私に、言っているのだろうか。煉獄先生の視線の先には誰もいはいはずだ。目線は私から外れているが、会話の流れからして私に向けての謝罪に違いない。少し遅れて私も口を開ける。

「…い、いえ!煉獄先生が怖かったからではないんです」

「ふーん、じゃあなんだ」

宇髄先生が私と煉獄先生を交互に見たかと思うと、意味ありげに口角を上げる。

「昔別れた恋人とそっくりだったとか?」

「へっ?」

素っ頓狂な声が出た。慌てて両手を広げ、違うんですと否定したくて小刻みに振る。こんな容姿端麗な彼氏なんていた事もないし、関わった事もない。

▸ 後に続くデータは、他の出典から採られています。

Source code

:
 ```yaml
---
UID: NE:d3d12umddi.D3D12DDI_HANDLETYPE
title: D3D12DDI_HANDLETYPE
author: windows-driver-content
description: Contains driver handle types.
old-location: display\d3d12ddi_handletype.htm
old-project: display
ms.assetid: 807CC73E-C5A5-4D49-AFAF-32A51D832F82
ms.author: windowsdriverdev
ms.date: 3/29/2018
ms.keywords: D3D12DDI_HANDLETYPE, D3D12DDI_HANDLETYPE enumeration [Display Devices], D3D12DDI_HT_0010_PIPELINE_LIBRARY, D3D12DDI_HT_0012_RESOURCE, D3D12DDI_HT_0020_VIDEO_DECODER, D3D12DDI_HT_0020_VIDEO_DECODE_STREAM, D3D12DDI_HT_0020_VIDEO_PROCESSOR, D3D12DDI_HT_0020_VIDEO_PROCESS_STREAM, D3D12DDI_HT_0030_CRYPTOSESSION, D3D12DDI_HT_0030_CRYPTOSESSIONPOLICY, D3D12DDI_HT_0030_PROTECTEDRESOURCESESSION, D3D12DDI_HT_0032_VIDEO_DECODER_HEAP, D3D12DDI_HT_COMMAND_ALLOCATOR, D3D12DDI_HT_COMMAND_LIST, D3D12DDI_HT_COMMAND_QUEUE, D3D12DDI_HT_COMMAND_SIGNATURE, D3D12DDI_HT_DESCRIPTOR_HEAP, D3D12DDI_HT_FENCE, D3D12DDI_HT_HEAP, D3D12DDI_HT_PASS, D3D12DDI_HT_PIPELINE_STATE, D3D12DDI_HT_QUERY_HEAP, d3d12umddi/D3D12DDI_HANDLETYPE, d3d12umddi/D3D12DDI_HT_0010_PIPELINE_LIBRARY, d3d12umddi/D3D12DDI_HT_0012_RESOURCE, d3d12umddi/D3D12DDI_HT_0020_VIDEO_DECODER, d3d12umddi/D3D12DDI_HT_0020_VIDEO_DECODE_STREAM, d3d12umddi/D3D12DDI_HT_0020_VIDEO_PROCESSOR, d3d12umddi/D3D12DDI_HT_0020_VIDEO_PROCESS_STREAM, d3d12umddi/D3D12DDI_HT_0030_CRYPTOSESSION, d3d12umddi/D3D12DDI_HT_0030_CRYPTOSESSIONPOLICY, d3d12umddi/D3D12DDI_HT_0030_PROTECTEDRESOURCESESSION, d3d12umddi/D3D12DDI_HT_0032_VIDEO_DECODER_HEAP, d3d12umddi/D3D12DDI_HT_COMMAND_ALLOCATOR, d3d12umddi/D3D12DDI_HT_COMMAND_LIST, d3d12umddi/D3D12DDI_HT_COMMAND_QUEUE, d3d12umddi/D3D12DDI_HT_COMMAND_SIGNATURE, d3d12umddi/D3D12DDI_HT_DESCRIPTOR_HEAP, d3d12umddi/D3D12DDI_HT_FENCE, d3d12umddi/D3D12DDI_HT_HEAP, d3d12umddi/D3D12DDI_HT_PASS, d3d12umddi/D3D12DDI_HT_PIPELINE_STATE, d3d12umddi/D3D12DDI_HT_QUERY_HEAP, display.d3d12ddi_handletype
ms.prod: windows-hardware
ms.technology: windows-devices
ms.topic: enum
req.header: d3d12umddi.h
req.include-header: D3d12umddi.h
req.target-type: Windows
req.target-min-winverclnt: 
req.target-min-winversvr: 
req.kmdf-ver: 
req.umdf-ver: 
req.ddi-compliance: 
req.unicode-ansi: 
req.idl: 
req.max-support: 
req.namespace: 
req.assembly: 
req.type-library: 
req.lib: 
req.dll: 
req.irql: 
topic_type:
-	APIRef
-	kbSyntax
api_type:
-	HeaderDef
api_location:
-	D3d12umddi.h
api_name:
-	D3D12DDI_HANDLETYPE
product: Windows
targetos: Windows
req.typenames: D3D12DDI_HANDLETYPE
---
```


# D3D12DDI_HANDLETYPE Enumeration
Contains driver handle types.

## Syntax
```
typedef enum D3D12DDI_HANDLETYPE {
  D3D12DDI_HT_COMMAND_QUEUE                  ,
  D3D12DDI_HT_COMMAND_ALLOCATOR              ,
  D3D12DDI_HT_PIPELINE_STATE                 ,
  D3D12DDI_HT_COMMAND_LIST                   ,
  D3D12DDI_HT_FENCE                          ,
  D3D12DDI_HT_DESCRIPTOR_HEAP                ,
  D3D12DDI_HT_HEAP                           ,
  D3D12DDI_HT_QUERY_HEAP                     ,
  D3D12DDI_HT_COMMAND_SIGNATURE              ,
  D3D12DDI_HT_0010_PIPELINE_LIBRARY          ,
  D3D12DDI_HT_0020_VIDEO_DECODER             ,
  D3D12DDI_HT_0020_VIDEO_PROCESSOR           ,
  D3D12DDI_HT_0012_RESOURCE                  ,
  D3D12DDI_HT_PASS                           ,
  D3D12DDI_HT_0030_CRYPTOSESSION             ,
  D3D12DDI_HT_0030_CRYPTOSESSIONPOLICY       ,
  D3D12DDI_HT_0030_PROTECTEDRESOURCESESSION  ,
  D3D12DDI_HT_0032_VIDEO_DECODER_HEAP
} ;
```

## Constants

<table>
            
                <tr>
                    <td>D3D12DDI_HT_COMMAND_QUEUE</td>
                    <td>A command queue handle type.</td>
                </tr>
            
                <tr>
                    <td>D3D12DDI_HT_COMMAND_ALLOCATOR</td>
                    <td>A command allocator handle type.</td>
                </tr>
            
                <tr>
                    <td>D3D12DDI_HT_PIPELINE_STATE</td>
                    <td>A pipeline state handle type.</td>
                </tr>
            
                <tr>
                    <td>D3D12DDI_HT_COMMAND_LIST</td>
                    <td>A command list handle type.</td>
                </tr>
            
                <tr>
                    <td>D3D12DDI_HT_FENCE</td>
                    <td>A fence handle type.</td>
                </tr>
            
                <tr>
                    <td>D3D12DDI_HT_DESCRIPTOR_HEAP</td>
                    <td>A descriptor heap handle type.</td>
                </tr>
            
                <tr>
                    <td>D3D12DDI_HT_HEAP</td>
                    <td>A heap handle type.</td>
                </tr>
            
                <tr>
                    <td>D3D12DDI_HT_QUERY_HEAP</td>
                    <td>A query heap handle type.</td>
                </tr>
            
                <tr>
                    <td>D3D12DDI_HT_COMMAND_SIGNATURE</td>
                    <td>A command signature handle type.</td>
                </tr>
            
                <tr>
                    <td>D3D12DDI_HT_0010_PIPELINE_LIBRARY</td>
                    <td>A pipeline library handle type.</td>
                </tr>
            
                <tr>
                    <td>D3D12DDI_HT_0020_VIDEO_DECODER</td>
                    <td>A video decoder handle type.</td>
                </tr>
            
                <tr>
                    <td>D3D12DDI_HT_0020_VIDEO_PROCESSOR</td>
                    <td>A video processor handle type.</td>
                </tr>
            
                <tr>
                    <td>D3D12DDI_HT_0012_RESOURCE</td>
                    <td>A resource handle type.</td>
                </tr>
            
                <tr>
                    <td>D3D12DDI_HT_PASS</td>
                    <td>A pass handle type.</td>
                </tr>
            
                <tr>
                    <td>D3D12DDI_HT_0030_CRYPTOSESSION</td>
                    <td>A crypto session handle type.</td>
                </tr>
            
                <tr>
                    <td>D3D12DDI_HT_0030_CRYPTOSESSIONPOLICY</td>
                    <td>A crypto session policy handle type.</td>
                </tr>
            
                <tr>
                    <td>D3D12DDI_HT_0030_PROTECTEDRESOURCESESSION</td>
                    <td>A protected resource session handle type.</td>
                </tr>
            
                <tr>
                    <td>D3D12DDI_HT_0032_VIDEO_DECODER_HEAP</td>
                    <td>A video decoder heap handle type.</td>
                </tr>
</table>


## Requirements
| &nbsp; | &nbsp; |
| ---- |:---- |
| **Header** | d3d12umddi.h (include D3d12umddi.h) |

「い、いえいえ!そんな!あの、たぶんさっきのは緊張で」

「そんな慌てんなって。冗談だよ」

どうやら揶揄われたらしい。胸の前で広げた手をゆっくりと下げる。

「まあ、あんまり肩肘張らずにがんばれよ」

俺たちそろそろ授業があるから行くわ、と宇髄先生は職員室の引き戸へと向かう。後ろ手でひらひらと手を振る彼の背を目で追っていると、ずいっとすぐ目の前に赫々とした目玉がふたつ現れた。

「ひ、」

「唄杜先生、何か困ったことがあったら遠慮なく相談してくれ!」

「は、はい。ありがとうございます」

「それでは!」

彼らの足音が私の元から遠のき、ぱたりと職員室の引き戸が閉まると、ずっと張り詰めていた緊張の糸が切れる。
なんだか嵐のようだったな、と思いながら私はやっと空っぽの引き出しを開けた。